Data to use:
<<<<
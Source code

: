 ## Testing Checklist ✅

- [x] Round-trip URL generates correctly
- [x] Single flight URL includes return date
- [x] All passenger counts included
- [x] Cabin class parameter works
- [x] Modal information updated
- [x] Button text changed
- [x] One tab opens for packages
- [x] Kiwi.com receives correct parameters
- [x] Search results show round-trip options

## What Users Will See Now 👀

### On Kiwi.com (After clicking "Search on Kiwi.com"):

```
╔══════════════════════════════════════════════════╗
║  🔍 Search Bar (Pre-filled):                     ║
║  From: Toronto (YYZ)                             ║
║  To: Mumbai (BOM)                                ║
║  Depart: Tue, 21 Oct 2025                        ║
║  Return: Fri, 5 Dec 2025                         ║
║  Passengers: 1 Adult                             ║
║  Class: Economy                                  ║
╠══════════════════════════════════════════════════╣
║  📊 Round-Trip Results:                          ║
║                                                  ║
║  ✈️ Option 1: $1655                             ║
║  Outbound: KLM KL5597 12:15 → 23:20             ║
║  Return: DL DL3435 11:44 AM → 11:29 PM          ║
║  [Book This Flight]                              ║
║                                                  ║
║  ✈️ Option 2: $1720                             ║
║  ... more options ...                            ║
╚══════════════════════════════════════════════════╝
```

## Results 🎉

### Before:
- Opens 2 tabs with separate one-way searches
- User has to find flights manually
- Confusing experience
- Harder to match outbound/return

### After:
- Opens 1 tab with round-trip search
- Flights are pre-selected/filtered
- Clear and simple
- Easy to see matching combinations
>>>>
<<<<
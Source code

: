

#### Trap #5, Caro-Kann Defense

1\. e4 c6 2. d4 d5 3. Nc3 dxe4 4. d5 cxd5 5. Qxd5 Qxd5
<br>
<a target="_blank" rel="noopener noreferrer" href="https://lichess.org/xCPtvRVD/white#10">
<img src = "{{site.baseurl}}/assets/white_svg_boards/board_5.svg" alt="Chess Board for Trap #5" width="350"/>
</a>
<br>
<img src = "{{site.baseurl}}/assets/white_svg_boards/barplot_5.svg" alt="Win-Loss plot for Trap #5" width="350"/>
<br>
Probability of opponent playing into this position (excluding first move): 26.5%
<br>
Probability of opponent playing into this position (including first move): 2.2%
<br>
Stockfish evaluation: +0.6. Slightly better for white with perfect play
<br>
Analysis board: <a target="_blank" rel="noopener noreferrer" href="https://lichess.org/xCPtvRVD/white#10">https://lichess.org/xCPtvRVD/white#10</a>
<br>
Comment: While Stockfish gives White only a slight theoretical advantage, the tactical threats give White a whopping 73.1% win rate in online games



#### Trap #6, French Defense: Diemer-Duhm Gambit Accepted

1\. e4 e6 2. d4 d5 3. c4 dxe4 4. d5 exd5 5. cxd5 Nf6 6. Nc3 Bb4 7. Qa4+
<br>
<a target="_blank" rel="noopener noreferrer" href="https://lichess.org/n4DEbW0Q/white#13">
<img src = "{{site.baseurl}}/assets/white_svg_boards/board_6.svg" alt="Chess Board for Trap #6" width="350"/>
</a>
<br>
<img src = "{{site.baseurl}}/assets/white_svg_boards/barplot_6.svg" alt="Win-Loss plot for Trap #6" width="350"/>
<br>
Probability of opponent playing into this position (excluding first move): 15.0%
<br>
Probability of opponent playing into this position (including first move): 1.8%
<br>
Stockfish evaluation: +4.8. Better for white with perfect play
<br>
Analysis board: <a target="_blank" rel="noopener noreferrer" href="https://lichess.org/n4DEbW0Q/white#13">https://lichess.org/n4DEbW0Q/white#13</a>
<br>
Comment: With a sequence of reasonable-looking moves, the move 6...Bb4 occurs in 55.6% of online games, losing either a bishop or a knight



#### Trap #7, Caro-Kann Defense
>>>>
<<<<
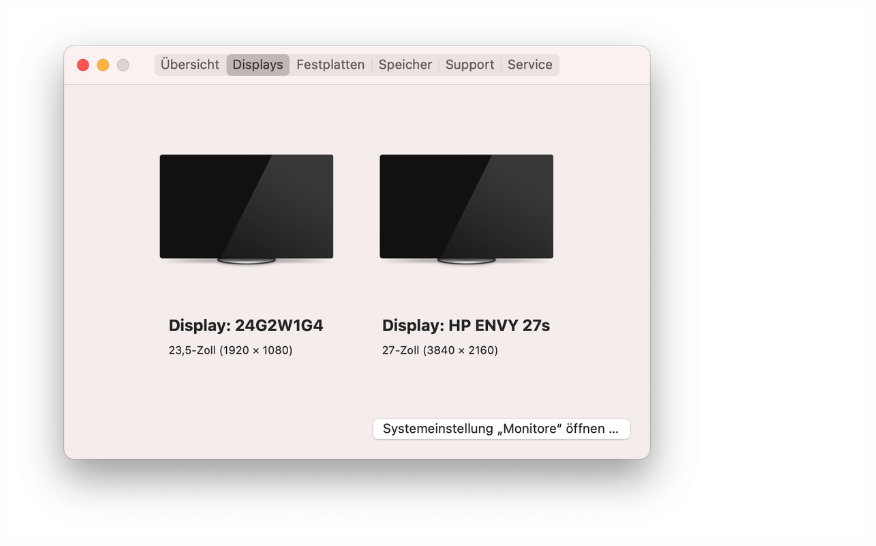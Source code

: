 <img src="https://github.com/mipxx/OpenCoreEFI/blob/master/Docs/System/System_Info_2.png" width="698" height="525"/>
>>>>
Task requirements: Repeat, word for word, the lines above between the line holding "## Results 🎉" and the line holding "- Easy to see matching combinations", inclusive; omit everything else.

Expected answer:
## Results 🎉

### Before:
- Opens 2 tabs with separate one-way searches
- User has to find flights manually
- Confusing experience
- Harder to match outbound/return

### After:
- Opens 1 tab with round-trip search
- Flights are pre-selected/filtered
- Clear and simple
- Easy to see matching combinations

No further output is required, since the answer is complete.